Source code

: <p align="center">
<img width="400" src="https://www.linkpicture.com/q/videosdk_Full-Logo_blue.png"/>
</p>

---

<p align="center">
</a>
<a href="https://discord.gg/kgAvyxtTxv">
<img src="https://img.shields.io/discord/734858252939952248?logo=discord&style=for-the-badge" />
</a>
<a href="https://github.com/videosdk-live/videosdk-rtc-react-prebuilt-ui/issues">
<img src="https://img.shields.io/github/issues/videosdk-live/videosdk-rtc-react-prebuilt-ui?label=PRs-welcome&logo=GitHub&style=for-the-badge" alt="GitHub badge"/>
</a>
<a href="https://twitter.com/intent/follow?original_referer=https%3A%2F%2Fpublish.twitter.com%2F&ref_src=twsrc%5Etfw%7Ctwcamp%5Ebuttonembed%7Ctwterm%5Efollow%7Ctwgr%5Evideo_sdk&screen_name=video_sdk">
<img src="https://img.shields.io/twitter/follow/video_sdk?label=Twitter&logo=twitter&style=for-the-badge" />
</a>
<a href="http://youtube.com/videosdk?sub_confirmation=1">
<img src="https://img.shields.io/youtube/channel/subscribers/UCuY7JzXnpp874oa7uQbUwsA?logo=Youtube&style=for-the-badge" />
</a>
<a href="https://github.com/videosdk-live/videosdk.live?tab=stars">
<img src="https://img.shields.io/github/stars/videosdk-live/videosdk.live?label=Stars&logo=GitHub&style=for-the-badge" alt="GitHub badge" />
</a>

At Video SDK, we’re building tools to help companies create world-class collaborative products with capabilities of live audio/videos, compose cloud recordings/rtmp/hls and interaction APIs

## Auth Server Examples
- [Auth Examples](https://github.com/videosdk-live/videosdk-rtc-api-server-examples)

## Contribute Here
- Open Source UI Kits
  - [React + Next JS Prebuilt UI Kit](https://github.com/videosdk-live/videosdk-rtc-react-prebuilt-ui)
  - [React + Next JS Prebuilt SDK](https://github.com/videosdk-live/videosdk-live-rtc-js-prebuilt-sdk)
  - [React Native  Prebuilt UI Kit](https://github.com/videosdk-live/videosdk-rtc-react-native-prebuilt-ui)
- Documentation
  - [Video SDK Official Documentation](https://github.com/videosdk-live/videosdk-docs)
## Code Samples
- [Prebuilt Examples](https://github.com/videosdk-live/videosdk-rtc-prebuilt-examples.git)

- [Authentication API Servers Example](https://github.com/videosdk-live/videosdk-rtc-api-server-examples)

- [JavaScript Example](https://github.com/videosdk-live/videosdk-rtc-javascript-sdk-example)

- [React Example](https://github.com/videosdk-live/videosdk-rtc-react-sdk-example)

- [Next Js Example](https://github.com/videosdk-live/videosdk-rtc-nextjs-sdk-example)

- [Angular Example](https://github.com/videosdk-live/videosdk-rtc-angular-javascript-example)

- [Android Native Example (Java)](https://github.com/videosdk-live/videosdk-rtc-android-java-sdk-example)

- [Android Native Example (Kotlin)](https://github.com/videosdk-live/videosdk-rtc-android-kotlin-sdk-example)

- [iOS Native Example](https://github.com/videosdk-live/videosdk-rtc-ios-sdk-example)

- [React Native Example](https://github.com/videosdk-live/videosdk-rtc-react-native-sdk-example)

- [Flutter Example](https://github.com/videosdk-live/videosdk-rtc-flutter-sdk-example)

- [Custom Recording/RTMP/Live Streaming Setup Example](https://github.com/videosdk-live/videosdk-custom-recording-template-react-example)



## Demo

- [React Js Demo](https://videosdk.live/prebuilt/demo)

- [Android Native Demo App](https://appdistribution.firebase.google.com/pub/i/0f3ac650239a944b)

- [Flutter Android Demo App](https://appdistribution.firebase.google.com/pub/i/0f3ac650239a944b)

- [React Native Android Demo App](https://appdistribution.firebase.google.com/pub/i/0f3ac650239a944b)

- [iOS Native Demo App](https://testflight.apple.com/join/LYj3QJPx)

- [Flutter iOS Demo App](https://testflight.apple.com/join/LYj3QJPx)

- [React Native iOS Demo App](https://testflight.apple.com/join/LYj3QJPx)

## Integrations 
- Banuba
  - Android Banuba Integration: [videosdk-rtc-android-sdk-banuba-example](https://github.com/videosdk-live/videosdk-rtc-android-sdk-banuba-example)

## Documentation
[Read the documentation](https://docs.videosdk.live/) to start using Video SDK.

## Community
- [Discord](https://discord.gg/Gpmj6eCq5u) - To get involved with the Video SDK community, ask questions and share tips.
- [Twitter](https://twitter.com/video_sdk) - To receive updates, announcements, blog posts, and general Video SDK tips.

#### [Work to complete]
The records are to be retyped exactly. No line may be skipped.

#### [Solution to this problem]
Source code

: <p align="center">
<img width="400" src="https://www.linkpicture.com/q/videosdk_Full-Logo_blue.png"/>
</p>

---

<p align="center">
</a>
<a href="https://discord.gg/kgAvyxtTxv">
<img src="https://img.shields.io/discord/734858252939952248?logo=discord&style=for-the-badge" />
</a>
<a href="https://github.com/videosdk-live/videosdk-rtc-react-prebuilt-ui/issues">
<img src="https://img.shields.io/github/issues/videosdk-live/videosdk-rtc-react-prebuilt-ui?label=PRs-welcome&logo=GitHub&style=for-the-badge" alt="GitHub badge"/>
</a>
<a href="https://twitter.com/intent/follow?original_referer=https%3A%2F%2Fpublish.twitter.com%2F&ref_src=twsrc%5Etfw%7Ctwcamp%5Ebuttonembed%7Ctwterm%5Efollow%7Ctwgr%5Evideo_sdk&screen_name=video_sdk">
<img src="https://img.shields.io/twitter/follow/video_sdk?label=Twitter&logo=twitter&style=for-the-badge" />
</a>
<a href="http://youtube.com/videosdk?sub_confirmation=1">
<img src="https://img.shields.io/youtube/channel/subscribers/UCuY7JzXnpp874oa7uQbUwsA?logo=Youtube&style=for-the-badge" />
</a>
<a href="https://github.com/videosdk-live/videosdk.live?tab=stars">
<img src="https://img.shields.io/github/stars/videosdk-live/videosdk.live?label=Stars&logo=GitHub&style=for-the-badge" alt="GitHub badge" />
</a>

At Video SDK, we’re building tools to help companies create world-class collaborative products with capabilities of live audio/videos, compose cloud recordings/rtmp/hls and interaction APIs

## Auth Server Examples
- [Auth Examples](https://github.com/videosdk-live/videosdk-rtc-api-server-examples)

## Contribute Here
- Open Source UI Kits
  - [React + Next JS Prebuilt UI Kit](https://github.com/videosdk-live/videosdk-rtc-react-prebuilt-ui)
  - [React + Next JS Prebuilt SDK](https://github.com/videosdk-live/videosdk-live-rtc-js-prebuilt-sdk)
  - [React Native  Prebuilt UI Kit](https://github.com/videosdk-live/videosdk-rtc-react-native-prebuilt-ui)
- Documentation
  - [Video SDK Official Documentation](https://github.com/videosdk-live/videosdk-docs)
## Code Samples
- [Prebuilt Examples](https://github.com/videosdk-live/videosdk-rtc-prebuilt-examples.git)

- [Authentication API Servers Example](https://github.com/videosdk-live/videosdk-rtc-api-server-examples)

- [JavaScript Example](https://github.com/videosdk-live/videosdk-rtc-javascript-sdk-example)

- [React Example](https://github.com/videosdk-live/videosdk-rtc-react-sdk-example)

- [Next Js Example](https://github.com/videosdk-live/videosdk-rtc-nextjs-sdk-example)

- [Angular Example](https://github.com/videosdk-live/videosdk-rtc-angular-javascript-example)

- [Android Native Example (Java)](https://github.com/videosdk-live/videosdk-rtc-android-java-sdk-example)

- [Android Native Example (Kotlin)](https://github.com/videosdk-live/videosdk-rtc-android-kotlin-sdk-example)

- [iOS Native Example](https://github.com/videosdk-live/videosdk-rtc-ios-sdk-example)

- [React Native Example](https://github.com/videosdk-live/videosdk-rtc-react-native-sdk-example)

- [Flutter Example](https://github.com/videosdk-live/videosdk-rtc-flutter-sdk-example)

- [Custom Recording/RTMP/Live Streaming Setup Example](https://github.com/videosdk-live/videosdk-custom-recording-template-react-example)



## Demo

- [React Js Demo](https://videosdk.live/prebuilt/demo)

- [Android Native Demo App](https://appdistribution.firebase.google.com/pub/i/0f3ac650239a944b)

- [Flutter Android Demo App](https://appdistribution.firebase.google.com/pub/i/0f3ac650239a944b)

- [React Native Android Demo App](https://appdistribution.firebase.google.com/pub/i/0f3ac650239a944b)

- [iOS Native Demo App](https://testflight.apple.com/join/LYj3QJPx)

- [Flutter iOS Demo App](https://testflight.apple.com/join/LYj3QJPx)

- [React Native iOS Demo App](https://testflight.apple.com/join/LYj3QJPx)

## Integrations 
- Banuba
  - Android Banuba Integration: [videosdk-rtc-android-sdk-banuba-example](https://github.com/videosdk-live/videosdk-rtc-android-sdk-banuba-example)

## Documentation
[Read the documentation](https://docs.videosdk.live/) to start using Video SDK.

## Community
- [Discord](https://discord.gg/Gpmj6eCq5u) - To get involved with the Video SDK community, ask questions and share tips.
- [Twitter](https://twitter.com/video_sdk) - To receive updates, announcements, blog posts, and general Video SDK tips.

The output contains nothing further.